Let's back it on up a little over 1000 years ago near the Lake Biwa region of Japan. See, they have this type of golden carp they call funa. See where this is going? They caught the fish, dispatched the fish, packed the fish in salted rice, and then pressed it with weights to speed up the fermentation process. So, in six months (no, you read that right), the completely decomposed (yet preserved) fish would be eaten. Admittedly, this practice comes from southwest Asia. However, as you'll see in the next paragraph, we get closer to what we know as sushi in Japan.

It makes a California roll actually sound pretty good. However, this stuff was a delicacy that only royalty could enjoy. Japan's civil war in the 15th century led to the discovery that greater weight sped up the fermentation process, and the fish didn't have to decompose completely to be enjoyed. Thus, mama-nare zushi (raw nare-zushi) came about, leading to...

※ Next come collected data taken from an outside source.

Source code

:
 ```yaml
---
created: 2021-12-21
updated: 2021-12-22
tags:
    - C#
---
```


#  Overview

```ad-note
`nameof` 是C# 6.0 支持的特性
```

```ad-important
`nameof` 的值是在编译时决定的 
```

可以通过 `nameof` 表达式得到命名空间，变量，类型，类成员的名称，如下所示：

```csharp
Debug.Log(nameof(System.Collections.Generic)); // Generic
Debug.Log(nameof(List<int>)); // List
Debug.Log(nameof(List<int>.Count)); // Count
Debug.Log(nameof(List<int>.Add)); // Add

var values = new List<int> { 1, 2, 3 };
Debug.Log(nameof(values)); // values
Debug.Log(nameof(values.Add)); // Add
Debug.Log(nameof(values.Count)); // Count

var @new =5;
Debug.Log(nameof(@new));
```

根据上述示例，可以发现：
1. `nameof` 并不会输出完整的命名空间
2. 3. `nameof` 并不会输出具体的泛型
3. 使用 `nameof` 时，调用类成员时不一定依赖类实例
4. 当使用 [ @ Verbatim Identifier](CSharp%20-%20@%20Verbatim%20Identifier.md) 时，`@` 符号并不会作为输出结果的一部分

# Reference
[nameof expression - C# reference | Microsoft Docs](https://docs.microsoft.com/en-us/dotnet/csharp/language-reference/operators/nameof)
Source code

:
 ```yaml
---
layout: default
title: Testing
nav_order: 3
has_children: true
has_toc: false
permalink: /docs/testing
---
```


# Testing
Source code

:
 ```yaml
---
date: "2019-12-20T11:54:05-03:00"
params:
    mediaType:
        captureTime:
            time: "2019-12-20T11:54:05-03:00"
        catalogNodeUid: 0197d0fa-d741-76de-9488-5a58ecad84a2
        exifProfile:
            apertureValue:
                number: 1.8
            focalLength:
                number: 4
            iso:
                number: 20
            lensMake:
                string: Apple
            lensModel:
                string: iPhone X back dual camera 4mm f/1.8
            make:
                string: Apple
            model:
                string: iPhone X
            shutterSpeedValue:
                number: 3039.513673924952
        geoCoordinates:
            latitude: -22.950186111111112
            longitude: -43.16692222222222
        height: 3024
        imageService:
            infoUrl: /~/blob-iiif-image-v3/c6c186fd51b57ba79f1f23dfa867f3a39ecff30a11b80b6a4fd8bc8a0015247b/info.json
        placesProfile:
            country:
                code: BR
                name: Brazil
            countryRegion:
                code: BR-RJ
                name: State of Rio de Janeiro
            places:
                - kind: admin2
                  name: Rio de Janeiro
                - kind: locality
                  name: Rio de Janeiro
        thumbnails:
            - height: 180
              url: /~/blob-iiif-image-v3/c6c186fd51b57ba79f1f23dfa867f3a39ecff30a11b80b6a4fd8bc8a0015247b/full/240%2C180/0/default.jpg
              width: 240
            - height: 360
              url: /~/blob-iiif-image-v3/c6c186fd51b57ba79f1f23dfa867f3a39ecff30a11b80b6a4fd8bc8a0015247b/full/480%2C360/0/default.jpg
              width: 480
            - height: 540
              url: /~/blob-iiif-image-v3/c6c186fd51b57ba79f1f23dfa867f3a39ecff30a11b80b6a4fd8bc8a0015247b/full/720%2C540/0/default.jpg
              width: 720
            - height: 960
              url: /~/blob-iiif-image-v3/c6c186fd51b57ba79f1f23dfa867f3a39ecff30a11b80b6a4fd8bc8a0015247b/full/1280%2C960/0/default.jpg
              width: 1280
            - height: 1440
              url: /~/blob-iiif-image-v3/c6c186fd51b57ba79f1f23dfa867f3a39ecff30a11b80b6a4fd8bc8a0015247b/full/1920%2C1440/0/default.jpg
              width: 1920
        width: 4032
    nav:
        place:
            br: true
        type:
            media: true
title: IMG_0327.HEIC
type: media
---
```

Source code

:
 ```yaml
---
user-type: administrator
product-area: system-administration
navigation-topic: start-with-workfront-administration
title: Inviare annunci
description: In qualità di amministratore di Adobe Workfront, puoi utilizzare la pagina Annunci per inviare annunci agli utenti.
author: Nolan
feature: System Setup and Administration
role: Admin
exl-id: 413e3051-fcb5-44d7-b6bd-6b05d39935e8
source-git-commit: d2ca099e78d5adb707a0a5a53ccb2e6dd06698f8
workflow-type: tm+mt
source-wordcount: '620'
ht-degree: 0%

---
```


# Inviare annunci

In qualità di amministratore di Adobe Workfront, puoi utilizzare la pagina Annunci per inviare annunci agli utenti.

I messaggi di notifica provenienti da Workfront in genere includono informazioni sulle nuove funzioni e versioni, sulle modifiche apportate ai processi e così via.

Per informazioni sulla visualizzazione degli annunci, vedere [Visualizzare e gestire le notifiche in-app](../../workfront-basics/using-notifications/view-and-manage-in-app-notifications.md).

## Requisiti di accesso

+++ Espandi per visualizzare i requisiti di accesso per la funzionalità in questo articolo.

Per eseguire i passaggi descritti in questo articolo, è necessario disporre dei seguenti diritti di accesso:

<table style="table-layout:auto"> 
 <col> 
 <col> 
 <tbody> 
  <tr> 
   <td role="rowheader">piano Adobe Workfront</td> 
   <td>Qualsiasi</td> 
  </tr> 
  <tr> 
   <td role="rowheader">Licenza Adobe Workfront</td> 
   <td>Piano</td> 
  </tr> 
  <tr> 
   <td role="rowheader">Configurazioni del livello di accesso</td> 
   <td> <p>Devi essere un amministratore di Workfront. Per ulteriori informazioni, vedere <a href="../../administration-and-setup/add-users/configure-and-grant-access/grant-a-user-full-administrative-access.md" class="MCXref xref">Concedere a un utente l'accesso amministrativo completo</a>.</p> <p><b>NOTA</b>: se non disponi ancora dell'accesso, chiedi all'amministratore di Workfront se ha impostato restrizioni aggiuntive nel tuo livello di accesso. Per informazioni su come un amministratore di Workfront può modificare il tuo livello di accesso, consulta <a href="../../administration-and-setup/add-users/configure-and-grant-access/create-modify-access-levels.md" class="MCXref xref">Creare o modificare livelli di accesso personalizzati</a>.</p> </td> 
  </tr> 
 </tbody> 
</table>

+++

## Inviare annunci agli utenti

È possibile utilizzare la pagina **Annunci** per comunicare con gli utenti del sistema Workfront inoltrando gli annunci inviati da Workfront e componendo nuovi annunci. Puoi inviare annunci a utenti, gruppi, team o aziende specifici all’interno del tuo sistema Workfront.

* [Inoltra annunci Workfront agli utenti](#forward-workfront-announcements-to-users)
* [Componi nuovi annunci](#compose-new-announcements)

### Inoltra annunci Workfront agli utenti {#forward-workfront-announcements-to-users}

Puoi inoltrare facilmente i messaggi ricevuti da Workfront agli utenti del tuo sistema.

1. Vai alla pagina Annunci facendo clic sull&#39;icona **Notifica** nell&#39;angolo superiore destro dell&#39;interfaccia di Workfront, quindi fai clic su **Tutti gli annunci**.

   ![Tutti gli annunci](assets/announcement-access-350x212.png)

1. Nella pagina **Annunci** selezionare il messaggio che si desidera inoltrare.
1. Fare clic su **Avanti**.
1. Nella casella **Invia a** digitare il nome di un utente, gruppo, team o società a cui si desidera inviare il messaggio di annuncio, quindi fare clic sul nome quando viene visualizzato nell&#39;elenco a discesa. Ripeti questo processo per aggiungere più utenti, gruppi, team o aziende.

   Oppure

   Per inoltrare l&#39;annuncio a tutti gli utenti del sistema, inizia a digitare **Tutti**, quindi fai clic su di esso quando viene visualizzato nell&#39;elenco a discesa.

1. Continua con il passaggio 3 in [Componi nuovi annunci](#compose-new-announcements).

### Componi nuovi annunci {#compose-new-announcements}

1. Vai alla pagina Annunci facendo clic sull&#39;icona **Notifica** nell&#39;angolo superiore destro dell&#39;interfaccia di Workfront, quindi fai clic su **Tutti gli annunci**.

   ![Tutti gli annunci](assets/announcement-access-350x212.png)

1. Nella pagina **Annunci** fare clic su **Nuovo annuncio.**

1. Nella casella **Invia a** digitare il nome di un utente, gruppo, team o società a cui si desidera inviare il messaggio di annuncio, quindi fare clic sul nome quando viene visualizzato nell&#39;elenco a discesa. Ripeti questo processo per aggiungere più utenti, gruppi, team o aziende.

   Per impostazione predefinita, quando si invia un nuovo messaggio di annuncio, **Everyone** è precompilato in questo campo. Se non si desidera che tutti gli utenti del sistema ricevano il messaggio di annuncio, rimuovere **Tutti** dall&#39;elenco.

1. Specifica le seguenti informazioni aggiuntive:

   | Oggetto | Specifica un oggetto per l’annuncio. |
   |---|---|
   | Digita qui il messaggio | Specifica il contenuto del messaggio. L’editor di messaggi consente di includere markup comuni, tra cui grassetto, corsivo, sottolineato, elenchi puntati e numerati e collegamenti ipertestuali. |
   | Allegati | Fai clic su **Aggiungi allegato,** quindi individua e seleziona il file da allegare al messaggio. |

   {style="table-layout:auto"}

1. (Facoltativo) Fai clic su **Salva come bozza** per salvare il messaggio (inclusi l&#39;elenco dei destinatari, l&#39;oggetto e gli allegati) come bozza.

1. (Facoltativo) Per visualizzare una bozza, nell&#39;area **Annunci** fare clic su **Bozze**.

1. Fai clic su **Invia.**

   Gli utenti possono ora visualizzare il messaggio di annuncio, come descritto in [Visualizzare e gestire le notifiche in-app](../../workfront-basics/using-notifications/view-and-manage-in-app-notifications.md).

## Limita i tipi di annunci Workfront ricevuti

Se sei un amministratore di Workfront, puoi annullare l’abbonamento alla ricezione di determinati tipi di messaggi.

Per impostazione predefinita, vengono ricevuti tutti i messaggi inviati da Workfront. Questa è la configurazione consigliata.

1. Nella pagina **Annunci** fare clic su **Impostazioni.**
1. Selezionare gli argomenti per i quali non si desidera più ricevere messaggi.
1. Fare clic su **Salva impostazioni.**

Chef Hidekazu Tojo, a Japanese chef, turned Canadian, is credited with the creation of the California roll. In 1971 chef Tojo moved to Vancouver to work in a restaurant called Maneki. He noticed that folks there turned their noses up at raw fish and seaweed, being unusual ingredients in those days. So, going against tradition, Tojo turned the roll inside out, hiding the crab (difficult to get good quality raw fish) and seaweed.

Tojo had many guests from the Los Angeles area, credited with being the city that started America's sushi surge, and it may be due to those guests that the roll is named after California. Another thought is that avocados were prevalent throughout California kitchens, which could be responsible for the name.


Fun Facts

To this day, in Tojo's restaurant, the California roll is simply called the Tojo Roll.

Tojo is also famous for introducing smoked salmon into Japanese cuisine since it was hard for him to obtain saltwater eel, Tojo improvised. Because of this, we can thank him for the salmon skin roll as well.

Don't let chopstick snobs get you down. It's perfectly fine to grab that sushi with your fingers. It's actually traditional to do so! One of my personal chef heroes, Iron Chef Masaharu Morimoto, even says, "There is beauty in the process of the sushi experience where it's made by hands, served by hands, and eaten by hands. So, go ahead and use your hands." You got it, chef!

Oh, offer your sushi chef a shot of sake! It's common practice to offer to buy your sushi chef a shot of sake in appreciation of your meal. If they take you up on it, take one with them!